Three, an informal will, simply so that I have one less irrational thing to worry about when I board airplanes and relinquish most of my control over my own survival: on the ridiculously small chance that I die in a freak accident, please

  1. Don’t get everybody together to mourn. Mourning is overrated. Feel free to get together, but keep it happy; the world has enough sadness in it already. If everybody there is composed enough to handle it, play “Another One Bites the Dust”. Even better if you sing along. (Thanks, reddit.)
  2. Donate everything possible to science. Put everything else anywhere where it doesn’t take up any space and ecological resources. Don’t plant an ugly memorial unless you want to plant a tree and take in some zarking carbon dioxide next to it.
  3. If you think of me please try to spend the effort on thinking of somebody who can actually benefit from your thinking. Write a puzzle or make a math joke or generate some art with a program or something.

    Actually, I’ll go ahead and propose one (I saw this somewhere before, then rediscovered it on xkcd wiki puzzles when chaotic_iak linked me there. There is a more precise phrasing on Puzzling StackExchange, but I feel that it might give too much away, so I’m going to rephrase it myself.)

    A dragon and a knight live on an island where the only sources of fresh water are a pond (containing ordinary water) and six wells, numbered 1 to 6. Each well’s water is completely indistinguishable from the pond water, but contains a magical poison that has no immediate symptoms, yet suddenly kills the drinker about an hour after drinking.

    To make things more complicated, each well contains a different variety of poison. If a drinker who has been poisoned by a well drinks the water from another well, the result depends on the relative numbers.
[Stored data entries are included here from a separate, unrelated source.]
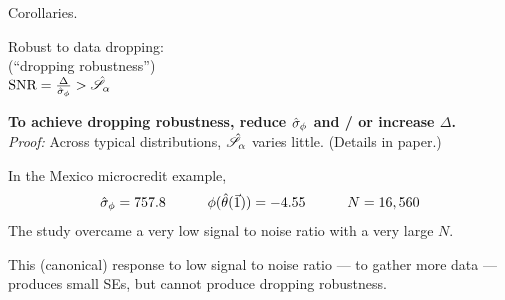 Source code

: \begin{frame}[t]{Corollaries.}

\begin{center}
    Robust to data dropping:\\
    (``dropping robustness'')\\
    \vspace{1em}
    $\textrm{SNR} = \frac{\Delta}{\hat\sigma_{\phi}} > \hat{\mathscr{S}}_\alpha$
\end{center}

\textbf{To achieve dropping robustness,
reduce $\hat\sigma_{\phi}$ and / or increase $\Delta$.\\}
\textit{Proof: }
Across typical distributions, $\hat{\mathscr{S}}_\alpha$ varies little.
(Details in paper.)

\vspace{1em}

\hrulefill

\vspace{1em}
In the Mexico microcredit example,
%
\begin{align*}
%
\noise = \MxNoise
\quad\quad\quad
\thetafun(\thetahat(\onevec)) = \MxBetahat
\quad\quad\quad
N = \MxNobs
%
\end{align*}
%
The study overcame a very low signal to noise ratio with a very large $N$.

\vspace{1em} This (canonical) response to low signal to noise ratio --- to
gather more data --- produces small SEs, but cannot produce dropping
robustness.

\end{frame}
If the second well has a higher number then both poisons will eliminate each other and the drinker will be cured. If the second well has the same number or a lower one, it is as though the drinker had only drunk from the first well. For example, if you drink from well 1 and then from well 4 you will not be poisoned, but if you drink from well 4 and then well 1 you will be poisoned as though you had drunk only from well 4.
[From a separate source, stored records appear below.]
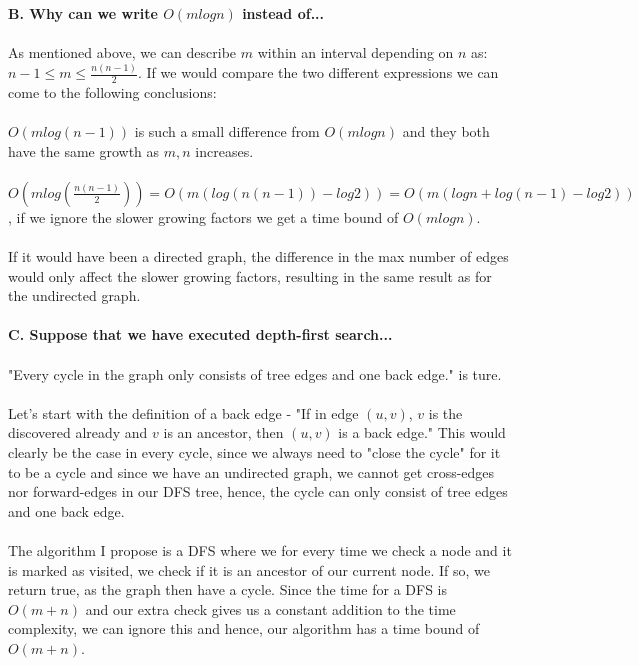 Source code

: \documentclass[12pt,oneside,reqno]{amsart}
\begin{document}
\textbf{B. Why can we write $O(m log n)$ instead of...}\\\\
As mentioned above, we can describe $m$ within an interval depending on $n$ as: $n-1 \leq m \leq \frac{n(n-1)}{2}$. If we would compare the two different expressions we can come to the following conclusions:\\\\
$O(mlog(n-1))$ is such a small difference from $O(mlogn)$ and they both have the same growth as $m,n$ increases.\\\\
$O(mlog(\frac{n(n-1)}{2}))=O(m(log(n(n-1))-log2))=O(m(logn+log(n-1)-log2))$, if we ignore the slower growing factors we get a time bound of $O(mlogn)$. \\\\
If it would have been a directed graph, the difference in the max number of edges would only affect the slower growing factors, resulting in the same result as for the undirected graph.\\\\

\textbf{C. Suppose that we have executed depth-first search...}\\\\
"Every cycle in the graph only consists of tree edges and one back edge." is ture.\\\\
Let's start with the definition of a back edge - "If in edge $(u,v)$, $v$ is the discovered already and $v$ is an ancestor, then $(u,v)$ is a back edge." This would clearly be the case in every cycle, since we always need to "close the cycle" for it to be a cycle and since we have an undirected graph, we cannot get cross-edges nor forward-edges in our DFS tree, hence, the cycle can only consist of tree edges and one back edge.\\\\
The algorithm I propose is a DFS where we for every time we check a node and it is marked as visited, we check if it is an ancestor of our current node. If so, we return true, as the graph then have a cycle. Since the time for a DFS is $O(m+n)$ and our extra check gives us a constant addition to the time complexity, we can ignore this and hence, our algorithm has a time bound of$O(m+n)$.
\end{document}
    As a result of these rules, water from well 6 can cure poison from any of the other wells, but, when drunk by someone who is not poisoned, is incurably lethal. Furthermore, while wells 1-5 are a short walking distance from each other, well 6 is located at the top of an unclimbable mountain on the island that the knight cannot reach but the dragon can fly onto very quickly.
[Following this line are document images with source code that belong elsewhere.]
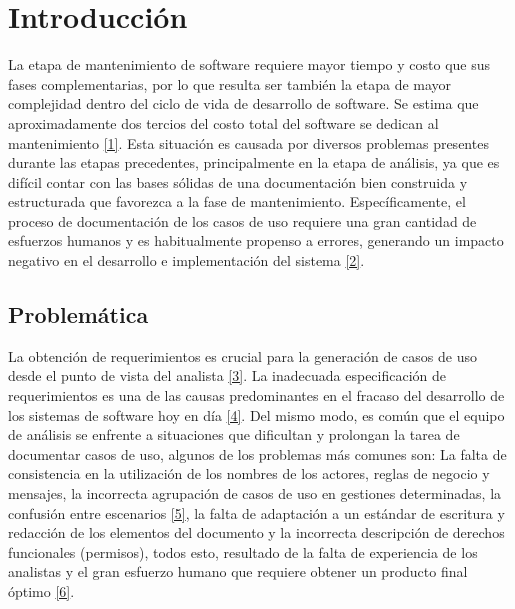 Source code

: 

\chapter{Introducción}

La etapa de mantenimiento de software requiere mayor tiempo y costo que sus fases complementarias, por lo que resulta ser también la etapa de mayor complejidad dentro del ciclo de vida de desarrollo de software. Se estima que aproximadamente dos tercios del costo total del software se dedican al mantenimiento \hyperlink{b01}{[1]}. Esta situación es causada por diversos problemas presentes durante las etapas precedentes, principalmente en la etapa de análisis, ya que es difícil contar con las bases sólidas de una documentación bien construida y estructurada que favorezca a la fase de  mantenimiento. Específicamente, el proceso de documentación de los casos de uso requiere una gran cantidad de esfuerzos humanos y es habitualmente propenso a errores, generando un impacto negativo en el desarrollo e implementación del sistema \hyperlink{b02}{[2]}. 


\section{Problemática}

La obtención de requerimientos es crucial para la generación de casos de uso desde el punto de vista del analista \hyperlink{b03}{[3]}. La inadecuada especificación de requerimientos es una de las causas predominantes en el fracaso del desarrollo de los sistemas de software hoy en día \hyperlink{b04}{[4]}. Del mismo modo, es común que el equipo de análisis se enfrente a situaciones que dificultan y prolongan la tarea de documentar casos de uso, algunos de los problemas más comunes son: La falta de consistencia en la utilización de los nombres de los actores, reglas de negocio y mensajes, la incorrecta agrupación de casos de uso en gestiones determinadas, la confusión entre escenarios \hyperlink{b05}{[5]}, la falta de adaptación a un estándar de escritura y redacción de los elementos del documento y la incorrecta descripción de derechos funcionales (permisos),  todos esto, resultado de la falta de experiencia de los analistas y el gran esfuerzo humano que requiere obtener un producto final óptimo \hyperlink{b06}{[6]}.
    This sets the stage for the following puzzle: both knight and dragon understand these rules completely, know the numbering of each of the wells, and each want the other dead. Being evenly matched in combat, they arrange a special sort of duel. Each secretly fills a glass of water from one of the island’s sources, then at an arranged time, they meet each other in a field, where they exchange glasses, and drink.

    Easy version: if the knight knows the dragon is going to bring him water from well 6 and is going to attempt to cure himself by drinking from well 6 right after the duel (pfft), can the knight survive the duel and slay the dragon? How?

    Hard version: can either the knight or the dragon guarantee their own survival no matter what the other player’s strategy is?

    Harder version: since the xkcd-wiki version doesn’t specify what happens when, while you are poisoned from a well, you drink from a well with lower number than the first one, suppose we change the rules so that you die instantly if you do that. Can either the knight or the dragon still guarantee their own survival?

(Four, disclaimer: To be clear, I am not suicidal and I think I will seek help if I become such.)

Five, yes, I know this post stopped making any sense around the middle of point three. Expect more of the same.

Six, if you saw this post show up and then disappear somewhere and are wondering why: it’s because, without me realizing, WordPress assigned the slug (the thing at the end of the URL) mortality-2 to the post because there was already an earlier draft in its system with slug mortality, and bad slugs really really bother me.

Seven, by me from the future: w00t, in this post-WordPress world, silently assigned bad slugs are a thing of the past.